By Miraya Baid
baidmira@grinnell.edu
Applications for the first round of student internship funding requests to the Center for Careers, Life and Services (CLS), as well as for the only round of Rosenfield Program funding, closed last Sunday. Current first-, second-, and third-year students are eligible to apply for summer internship funding to offset the costs of food, transportation and housing for an eight- to 10-week, full-time unpaid or underpaid internship. The CLS funds all types of internships, while funding from the Rosenfield Program is intended specifically for students pursuing internships in fields related to government and public policy.
Professor Barbara Trish, political science, directs the Rosenfield Program. She said that the program began funding internships “because it was a great way to get Grinnell students out into the real world to see how international relations, human rights and public affairs play out in the workplace to help students get a sense of the career opportunities they have in front of them.”
Apart from the early deadline, Trish believes that Rosenfield internships are different from CLS internships in terms of the network that Rosenfield grant recipients have access to. She said, “It’s not just about their careers … it’s about how people’s lives can become intertwined with different missionaries of the program. … This is the Rosenfield family, which is a network of people who over the decades have gotten internships. Some of these people are actually hosting interns, while there are others who have been involved with the program in all sorts of different ways. Additionally, we also look into the future, and how the student may take on different roles in that network. We also usually host a lunch session with the interns where they talk about their experiences and share with everybody what’s out there.”
Trish said that the Rosenfield Program and other granting agencies on campus work with the CLS, who processes and distributes the applications. Once the Rosenfield Program gets the applications, three program committee members read the applications with a number of different things in mind: Does this look like a good experience for the student? Does it look like there’s going to be good support at the internship site for the student? Most importantly, according to Trish, is the question of whether the internship fits in with the program’s mission.
Trish added, “I think it’s really important to celebrate Joe Rosenfield, a Grinnell alumnus who is responsible for putting the college on really strong financial footing, and to remember what he gave to the community and the college, and support students going out there and paying back by making the world a better place.”
Saketan Anand ’21 received funding for a summer internship through the CLS last summer. He said, “My situation was kind of exceptional, because I applied for an internship that was through my Spanish major. I had the opportunity to apply for internship funding through the CLS along with the Spanish department. They have a fellowship amount set aside for Spanish majors who are trying to do internships in their related fields. Basically, I went through all the motions for how CLS does the usual processes for internship funding. I pretty much got my need met, which was really, really nice, because I was interning at a nonprofit that was helping undocumented immigrants with asylum applications and work authorization. On top of that, San Francisco’s a really expensive city, and I had to fly out there too, so the money really mattered to me. The funding honestly made all the difference.”

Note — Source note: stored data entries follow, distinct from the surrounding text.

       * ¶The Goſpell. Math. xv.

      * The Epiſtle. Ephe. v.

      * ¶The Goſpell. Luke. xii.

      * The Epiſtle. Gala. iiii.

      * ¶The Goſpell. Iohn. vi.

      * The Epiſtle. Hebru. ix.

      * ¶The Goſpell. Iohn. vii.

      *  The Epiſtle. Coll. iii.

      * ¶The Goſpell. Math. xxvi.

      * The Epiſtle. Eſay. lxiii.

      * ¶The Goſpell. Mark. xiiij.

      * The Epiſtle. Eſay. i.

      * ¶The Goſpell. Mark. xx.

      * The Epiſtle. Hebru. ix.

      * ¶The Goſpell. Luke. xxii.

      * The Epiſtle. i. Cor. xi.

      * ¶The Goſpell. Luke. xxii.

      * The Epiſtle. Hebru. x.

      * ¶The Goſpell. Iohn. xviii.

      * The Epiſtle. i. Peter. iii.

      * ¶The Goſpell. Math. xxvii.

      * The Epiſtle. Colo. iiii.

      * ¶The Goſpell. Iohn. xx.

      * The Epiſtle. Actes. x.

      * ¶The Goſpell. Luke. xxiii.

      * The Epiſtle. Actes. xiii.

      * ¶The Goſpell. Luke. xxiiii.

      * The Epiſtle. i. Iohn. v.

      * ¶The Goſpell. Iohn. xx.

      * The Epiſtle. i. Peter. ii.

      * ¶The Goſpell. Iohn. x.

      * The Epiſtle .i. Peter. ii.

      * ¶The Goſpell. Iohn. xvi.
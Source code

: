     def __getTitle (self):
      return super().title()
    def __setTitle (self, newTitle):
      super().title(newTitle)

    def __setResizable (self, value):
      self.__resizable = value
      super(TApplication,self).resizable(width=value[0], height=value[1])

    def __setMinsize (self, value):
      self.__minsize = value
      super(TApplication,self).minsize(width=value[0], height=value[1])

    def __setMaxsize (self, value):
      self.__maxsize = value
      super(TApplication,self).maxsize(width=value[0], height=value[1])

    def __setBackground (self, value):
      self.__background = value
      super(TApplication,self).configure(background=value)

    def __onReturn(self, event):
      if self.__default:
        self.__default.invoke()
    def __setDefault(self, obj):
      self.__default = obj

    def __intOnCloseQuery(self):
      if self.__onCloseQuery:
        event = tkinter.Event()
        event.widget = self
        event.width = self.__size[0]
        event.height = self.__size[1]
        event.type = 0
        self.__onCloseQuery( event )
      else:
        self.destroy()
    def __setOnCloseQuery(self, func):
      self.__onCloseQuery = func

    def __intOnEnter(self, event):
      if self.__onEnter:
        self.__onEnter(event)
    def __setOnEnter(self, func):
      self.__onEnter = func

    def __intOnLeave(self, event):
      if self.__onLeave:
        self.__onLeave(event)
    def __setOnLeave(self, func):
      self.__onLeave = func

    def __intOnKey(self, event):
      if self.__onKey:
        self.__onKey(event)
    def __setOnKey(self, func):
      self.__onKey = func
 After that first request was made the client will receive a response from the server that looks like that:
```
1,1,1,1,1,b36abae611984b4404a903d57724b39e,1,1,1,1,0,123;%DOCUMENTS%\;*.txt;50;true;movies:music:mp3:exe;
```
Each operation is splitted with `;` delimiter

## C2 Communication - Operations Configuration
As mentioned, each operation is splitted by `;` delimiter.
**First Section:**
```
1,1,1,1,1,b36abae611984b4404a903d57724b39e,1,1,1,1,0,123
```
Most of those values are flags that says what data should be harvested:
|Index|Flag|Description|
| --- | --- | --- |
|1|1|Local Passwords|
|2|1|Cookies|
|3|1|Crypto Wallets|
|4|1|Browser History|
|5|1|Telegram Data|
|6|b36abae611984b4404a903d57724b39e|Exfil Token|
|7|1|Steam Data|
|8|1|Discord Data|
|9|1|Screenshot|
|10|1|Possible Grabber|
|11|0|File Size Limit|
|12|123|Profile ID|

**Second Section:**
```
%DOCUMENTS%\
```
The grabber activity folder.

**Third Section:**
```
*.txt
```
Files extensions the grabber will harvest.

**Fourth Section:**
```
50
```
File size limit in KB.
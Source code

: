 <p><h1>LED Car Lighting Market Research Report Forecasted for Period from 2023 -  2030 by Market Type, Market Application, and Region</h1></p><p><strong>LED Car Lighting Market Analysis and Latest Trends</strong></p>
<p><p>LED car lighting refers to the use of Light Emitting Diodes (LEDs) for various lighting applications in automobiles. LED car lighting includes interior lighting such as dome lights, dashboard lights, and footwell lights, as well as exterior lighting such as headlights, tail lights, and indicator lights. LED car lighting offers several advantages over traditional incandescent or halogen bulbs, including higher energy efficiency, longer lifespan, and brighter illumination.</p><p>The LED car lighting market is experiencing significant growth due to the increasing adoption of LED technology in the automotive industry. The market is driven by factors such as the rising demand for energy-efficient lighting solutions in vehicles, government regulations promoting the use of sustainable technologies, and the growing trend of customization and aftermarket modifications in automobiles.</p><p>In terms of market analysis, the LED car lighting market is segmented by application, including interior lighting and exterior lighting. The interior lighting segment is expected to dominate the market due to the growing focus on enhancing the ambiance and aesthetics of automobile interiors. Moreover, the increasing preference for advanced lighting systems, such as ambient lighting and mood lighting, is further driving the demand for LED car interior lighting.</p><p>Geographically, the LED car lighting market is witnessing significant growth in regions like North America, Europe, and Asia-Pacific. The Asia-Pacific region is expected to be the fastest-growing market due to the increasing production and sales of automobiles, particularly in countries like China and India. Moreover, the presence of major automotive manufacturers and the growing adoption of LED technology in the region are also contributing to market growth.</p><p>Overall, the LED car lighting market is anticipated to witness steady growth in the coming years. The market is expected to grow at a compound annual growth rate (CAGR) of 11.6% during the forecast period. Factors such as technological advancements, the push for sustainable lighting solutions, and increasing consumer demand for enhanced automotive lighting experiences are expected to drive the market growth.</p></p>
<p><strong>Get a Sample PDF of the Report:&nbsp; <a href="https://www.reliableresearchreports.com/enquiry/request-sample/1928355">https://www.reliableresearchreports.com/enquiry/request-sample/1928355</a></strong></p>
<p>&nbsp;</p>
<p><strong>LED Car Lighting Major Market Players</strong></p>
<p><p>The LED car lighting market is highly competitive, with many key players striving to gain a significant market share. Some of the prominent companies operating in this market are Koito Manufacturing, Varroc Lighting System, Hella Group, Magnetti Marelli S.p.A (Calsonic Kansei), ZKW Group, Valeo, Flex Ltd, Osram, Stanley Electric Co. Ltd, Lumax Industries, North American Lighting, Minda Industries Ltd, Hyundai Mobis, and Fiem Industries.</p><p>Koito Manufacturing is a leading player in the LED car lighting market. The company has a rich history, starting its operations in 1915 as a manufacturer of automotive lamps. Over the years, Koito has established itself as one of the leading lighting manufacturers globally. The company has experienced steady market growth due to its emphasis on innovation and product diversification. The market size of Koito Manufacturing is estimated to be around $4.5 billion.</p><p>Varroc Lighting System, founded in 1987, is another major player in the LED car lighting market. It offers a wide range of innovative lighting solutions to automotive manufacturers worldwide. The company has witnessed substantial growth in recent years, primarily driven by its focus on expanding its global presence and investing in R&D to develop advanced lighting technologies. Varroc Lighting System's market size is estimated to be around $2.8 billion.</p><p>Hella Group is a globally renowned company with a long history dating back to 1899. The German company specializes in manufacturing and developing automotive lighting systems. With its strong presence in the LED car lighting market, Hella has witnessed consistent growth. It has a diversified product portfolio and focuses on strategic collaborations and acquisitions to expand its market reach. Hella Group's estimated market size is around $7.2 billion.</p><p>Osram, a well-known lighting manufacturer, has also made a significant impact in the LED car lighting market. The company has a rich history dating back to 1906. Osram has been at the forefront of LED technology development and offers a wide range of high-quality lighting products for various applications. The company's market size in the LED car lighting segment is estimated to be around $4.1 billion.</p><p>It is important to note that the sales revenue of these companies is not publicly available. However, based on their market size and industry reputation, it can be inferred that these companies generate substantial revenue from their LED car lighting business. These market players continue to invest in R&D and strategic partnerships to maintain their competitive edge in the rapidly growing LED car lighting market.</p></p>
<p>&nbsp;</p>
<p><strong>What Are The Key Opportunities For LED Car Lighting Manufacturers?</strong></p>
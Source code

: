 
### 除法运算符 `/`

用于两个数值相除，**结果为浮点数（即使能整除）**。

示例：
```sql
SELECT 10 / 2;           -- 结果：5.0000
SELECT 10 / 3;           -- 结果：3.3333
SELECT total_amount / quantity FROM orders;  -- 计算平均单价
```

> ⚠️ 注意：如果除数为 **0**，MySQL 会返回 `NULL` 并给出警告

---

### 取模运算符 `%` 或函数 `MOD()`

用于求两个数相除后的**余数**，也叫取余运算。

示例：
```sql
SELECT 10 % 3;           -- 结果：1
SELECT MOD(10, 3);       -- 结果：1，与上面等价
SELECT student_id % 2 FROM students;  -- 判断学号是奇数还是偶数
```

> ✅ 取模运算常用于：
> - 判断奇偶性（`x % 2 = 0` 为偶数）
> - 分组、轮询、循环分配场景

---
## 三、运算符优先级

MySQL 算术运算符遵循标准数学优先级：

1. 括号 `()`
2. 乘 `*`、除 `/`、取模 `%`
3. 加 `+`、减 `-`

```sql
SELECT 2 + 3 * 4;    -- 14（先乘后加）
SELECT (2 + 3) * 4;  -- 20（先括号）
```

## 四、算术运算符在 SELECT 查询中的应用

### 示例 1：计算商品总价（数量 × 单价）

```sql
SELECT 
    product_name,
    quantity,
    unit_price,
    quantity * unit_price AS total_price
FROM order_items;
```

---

However, Anand said, “Some qualms I have about the process are that they don’t really evaluate the motivation for the students’ need in the best way possible – I’ve heard anecdotally of students bypassing the system or asking for more funding that they didn’t really need because they were flying back home, which meant that they were going to be spending that money regardless, or of students who have been granted internship money who didn’t actually do an internship. I don’t know how the department actually verifies what’s going on with the internship if the students are writing the essays and reflections for an internship that they aren’t actually doing.”
He continued, “Another one of my concerns with the process is that they host their form on the GrinnellShare page, which makes it really difficult to work with. Maybe the IT side of it needs to be updated, because it’s pretty cumbersome and hard to read – not the most accessible fonts, etc.,” he added.
The next round of CLS internship funding closes on April 1, 2020.